■ **ABOUT THIS EXERCISE**
Which lines of the records contain "profiles"? Collect every one of them.

■ **SOURCE INFORMATION**
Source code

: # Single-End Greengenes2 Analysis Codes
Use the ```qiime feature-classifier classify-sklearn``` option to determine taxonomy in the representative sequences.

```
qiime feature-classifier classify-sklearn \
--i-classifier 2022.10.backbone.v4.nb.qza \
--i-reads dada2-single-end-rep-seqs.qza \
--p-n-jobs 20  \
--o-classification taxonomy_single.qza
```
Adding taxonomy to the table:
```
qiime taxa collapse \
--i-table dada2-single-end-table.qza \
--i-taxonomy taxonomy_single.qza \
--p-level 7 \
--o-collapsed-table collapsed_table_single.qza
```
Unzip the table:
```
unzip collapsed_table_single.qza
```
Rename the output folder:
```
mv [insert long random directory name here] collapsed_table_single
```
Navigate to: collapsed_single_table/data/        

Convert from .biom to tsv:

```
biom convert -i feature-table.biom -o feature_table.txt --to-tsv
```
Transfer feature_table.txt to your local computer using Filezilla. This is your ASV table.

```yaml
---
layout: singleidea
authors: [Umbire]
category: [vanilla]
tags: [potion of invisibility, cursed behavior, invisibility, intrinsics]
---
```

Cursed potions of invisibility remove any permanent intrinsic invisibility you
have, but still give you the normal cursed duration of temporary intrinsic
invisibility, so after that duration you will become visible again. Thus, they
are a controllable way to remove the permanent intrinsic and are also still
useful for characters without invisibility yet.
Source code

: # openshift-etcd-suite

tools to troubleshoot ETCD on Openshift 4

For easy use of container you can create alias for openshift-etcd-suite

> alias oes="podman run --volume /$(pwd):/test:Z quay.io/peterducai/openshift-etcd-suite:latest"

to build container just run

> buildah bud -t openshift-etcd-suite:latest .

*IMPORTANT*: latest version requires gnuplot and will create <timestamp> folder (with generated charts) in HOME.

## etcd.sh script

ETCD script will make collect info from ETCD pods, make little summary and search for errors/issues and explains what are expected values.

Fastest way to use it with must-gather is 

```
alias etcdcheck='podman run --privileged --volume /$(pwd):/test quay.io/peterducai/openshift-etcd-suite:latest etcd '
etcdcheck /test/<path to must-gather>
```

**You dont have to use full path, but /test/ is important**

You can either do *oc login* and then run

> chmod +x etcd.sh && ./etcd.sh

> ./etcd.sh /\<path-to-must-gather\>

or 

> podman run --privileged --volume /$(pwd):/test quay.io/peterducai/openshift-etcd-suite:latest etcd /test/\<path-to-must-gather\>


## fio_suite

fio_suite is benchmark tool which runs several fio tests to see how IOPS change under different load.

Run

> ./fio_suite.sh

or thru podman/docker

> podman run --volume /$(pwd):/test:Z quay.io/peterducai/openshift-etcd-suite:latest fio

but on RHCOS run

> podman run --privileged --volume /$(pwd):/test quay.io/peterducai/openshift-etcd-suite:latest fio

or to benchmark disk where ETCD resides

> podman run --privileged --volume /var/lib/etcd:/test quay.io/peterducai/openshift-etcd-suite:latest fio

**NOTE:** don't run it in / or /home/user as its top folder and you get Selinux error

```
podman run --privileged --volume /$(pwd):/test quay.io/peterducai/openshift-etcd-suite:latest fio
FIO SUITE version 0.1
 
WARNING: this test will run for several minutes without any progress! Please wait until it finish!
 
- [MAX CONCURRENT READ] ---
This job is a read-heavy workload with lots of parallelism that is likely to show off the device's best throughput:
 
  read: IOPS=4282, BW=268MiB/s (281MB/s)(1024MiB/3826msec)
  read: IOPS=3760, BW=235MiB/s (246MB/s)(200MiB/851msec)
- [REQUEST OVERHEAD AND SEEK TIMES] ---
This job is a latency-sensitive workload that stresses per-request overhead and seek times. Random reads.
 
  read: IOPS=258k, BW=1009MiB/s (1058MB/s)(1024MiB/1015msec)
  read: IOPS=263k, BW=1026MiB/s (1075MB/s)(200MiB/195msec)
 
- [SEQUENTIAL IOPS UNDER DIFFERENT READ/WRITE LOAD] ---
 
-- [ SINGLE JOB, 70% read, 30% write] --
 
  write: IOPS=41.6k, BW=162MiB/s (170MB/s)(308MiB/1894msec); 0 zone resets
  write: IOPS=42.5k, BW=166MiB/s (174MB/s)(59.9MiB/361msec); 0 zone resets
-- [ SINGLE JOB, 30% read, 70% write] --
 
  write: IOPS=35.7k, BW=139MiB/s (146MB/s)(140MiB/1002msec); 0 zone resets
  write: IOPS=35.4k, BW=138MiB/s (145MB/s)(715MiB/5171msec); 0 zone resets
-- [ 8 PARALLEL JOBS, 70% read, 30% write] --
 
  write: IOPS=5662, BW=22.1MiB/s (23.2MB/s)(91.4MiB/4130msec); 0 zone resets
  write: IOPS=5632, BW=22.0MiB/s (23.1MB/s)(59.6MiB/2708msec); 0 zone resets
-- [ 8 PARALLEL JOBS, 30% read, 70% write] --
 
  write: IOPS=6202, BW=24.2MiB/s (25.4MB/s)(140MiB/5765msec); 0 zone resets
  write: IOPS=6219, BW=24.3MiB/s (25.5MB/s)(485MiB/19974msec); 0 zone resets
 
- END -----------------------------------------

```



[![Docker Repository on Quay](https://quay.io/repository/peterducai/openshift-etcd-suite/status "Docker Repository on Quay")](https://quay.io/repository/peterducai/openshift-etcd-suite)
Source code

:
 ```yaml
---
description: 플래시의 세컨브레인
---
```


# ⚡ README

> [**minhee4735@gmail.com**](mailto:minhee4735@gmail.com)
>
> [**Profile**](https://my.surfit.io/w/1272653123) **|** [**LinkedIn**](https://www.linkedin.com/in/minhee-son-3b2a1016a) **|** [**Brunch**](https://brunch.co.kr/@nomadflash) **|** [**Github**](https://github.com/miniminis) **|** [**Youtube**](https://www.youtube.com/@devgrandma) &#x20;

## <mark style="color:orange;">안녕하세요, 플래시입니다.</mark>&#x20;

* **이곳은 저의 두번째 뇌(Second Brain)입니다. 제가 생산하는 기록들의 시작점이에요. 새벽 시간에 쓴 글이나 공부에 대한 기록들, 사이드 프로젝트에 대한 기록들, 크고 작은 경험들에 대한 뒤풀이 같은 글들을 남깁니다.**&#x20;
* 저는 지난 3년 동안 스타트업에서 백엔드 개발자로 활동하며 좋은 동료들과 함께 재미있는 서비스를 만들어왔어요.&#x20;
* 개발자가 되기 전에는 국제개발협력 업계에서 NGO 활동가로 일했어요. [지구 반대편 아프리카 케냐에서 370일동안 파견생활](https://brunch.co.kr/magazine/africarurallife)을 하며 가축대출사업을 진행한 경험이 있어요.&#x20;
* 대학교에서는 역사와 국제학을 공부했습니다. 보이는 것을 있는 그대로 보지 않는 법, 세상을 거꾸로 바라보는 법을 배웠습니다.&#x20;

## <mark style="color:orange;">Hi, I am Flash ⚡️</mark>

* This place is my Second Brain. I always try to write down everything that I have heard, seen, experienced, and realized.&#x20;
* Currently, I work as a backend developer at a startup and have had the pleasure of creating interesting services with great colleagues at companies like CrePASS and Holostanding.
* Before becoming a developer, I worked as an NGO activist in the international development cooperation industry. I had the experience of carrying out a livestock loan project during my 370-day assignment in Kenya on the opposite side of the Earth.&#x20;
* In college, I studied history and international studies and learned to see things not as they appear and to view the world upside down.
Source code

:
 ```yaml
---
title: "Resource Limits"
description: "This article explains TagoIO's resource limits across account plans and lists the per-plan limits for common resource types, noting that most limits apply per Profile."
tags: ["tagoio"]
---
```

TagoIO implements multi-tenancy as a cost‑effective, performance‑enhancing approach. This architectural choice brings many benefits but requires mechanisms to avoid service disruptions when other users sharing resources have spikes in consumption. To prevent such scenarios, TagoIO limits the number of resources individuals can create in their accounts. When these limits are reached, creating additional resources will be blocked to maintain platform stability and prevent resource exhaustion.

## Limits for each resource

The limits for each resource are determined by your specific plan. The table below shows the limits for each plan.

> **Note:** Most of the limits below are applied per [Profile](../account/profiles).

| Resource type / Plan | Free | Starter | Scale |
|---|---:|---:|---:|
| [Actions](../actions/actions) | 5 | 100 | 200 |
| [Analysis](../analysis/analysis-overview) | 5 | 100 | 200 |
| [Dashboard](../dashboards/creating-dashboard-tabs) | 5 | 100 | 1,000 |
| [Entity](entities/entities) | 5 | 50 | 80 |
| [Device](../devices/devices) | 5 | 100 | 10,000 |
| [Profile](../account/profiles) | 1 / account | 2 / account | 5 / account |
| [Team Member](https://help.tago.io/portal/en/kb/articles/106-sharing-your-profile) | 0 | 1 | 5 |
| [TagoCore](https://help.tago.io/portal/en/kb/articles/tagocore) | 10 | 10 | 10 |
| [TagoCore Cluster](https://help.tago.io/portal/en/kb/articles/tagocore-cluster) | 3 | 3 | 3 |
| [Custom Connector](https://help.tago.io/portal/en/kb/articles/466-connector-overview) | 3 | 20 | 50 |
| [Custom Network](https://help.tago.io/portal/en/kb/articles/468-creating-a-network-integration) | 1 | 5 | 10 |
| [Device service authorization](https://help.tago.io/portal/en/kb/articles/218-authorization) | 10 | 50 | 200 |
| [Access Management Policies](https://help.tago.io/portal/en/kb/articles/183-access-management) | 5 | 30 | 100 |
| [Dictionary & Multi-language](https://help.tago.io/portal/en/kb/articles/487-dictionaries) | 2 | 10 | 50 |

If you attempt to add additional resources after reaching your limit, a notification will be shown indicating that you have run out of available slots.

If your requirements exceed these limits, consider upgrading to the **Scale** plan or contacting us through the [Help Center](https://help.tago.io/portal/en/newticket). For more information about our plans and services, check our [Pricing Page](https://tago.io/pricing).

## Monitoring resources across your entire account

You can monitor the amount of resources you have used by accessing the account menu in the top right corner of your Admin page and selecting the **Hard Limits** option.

■ **ANSWER SPACE**
> **Note:** Most of the limits below are applied per [Profile](../account/profiles).
| [Profile](../account/profiles) | 1 / account | 2 / account | 5 / account |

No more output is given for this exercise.